## Activity
Check every line of the data and copy the ones where "hautes" appears.
***
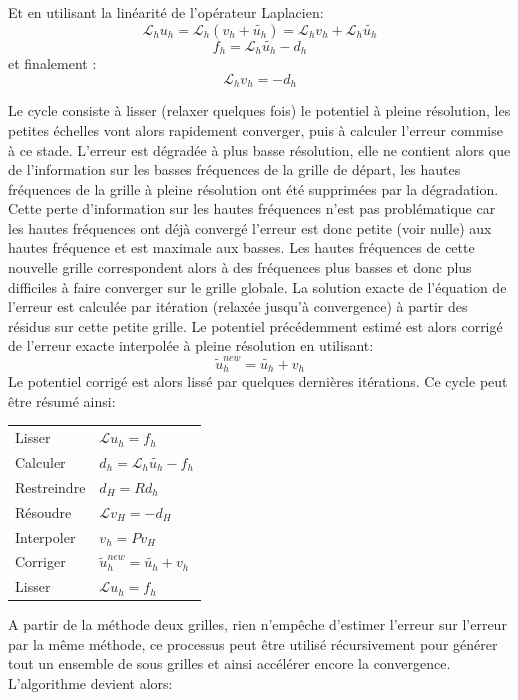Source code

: Et en utilisant la linéarité de l'opérateur Laplacien:
\[ \mathcal{L}_h u_h = \mathcal{L}_h (v_h + \tilde{u_h} ) = \mathcal{L}_h v_h +\mathcal{L}_h \tilde{u_h} \]
\[ f_h   = \mathcal{L}_h \tilde{u_h} - d_h\]
et finalement :
\[ \mathcal{L}_h v_h = -d_h \]

Le cycle consiste à lisser (relaxer quelques fois) le potentiel à pleine résolution, les petites échelles vont alors rapidement converger, puis à calculer l'erreur commise à ce stade. 
L'erreur est dégradée à plus basse résolution, elle ne contient alors que de l'information sur les basses fréquences de la grille de départ, les hautes fréquences de la grille à pleine résolution ont été supprimées par la dégradation. 
Cette perte d'information sur les hautes fréquences n'est pas problématique car les hautes fréquences ont déjà convergé l'erreur est donc petite (voir nulle) aux hautes fréquence et est maximale aux basses. 
Les hautes fréquences de cette nouvelle grille correspondent alors à des fréquences plus basses et donc plus difficiles à faire converger sur le grille globale. 
La solution exacte de l'équation de l'erreur est calculée par itération (relaxée jusqu'à convergence) à partir des résidus sur cette petite grille. 
Le potentiel précédemment estimé est alors corrigé de l'erreur exacte interpolée à pleine résolution en utilisant:
\[ \tilde{u}_h^{new} = \tilde{u_h} + v_h \]
Le potentiel corrigé est alors lissé par quelques dernières itérations.
Ce cycle peut être résumé ainsi:

\begin{tabular}{ll}
Lisser 		& 	$ \mathcal{L} u_h = f_h $\\
Calculer	&	$ d_h = \mathcal{L}_h \tilde{u_h} - f_h $\\
Restreindre	&	$ d_H = Rd_h$\\
Résoudre	&	$ \mathcal{L} v_H = -d_H $\\
Interpoler	&	$ v_h = Pv_H$\\
Corriger	&	$ \tilde{u}_h^{new} = \tilde{u_h} + v_h$\\
Lisser		&	$ \mathcal{L} u_h = f_h $
\end{tabular} 

A partir de la méthode deux grilles, rien n'empêche d'estimer l'erreur sur l'erreur par la même méthode, ce processus peut être utilisé récursivement pour générer tout un ensemble de sous grilles et ainsi accélérer encore la convergence.
L'algorithme devient alors:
***
## Answer section
L'erreur est dégradée à plus basse résolution, elle ne contient alors que de l'information sur les basses fréquences de la grille de départ, les hautes fréquences de la grille à pleine résolution ont été supprimées par la dégradation. 
Cette perte d'information sur les hautes fréquences n'est pas problématique car les hautes fréquences ont déjà convergé l'erreur est donc petite (voir nulle) aux hautes fréquence et est maximale aux basses. 
Les hautes fréquences de cette nouvelle grille correspondent alors à des fréquences plus basses et donc plus difficiles à faire converger sur le grille globale. 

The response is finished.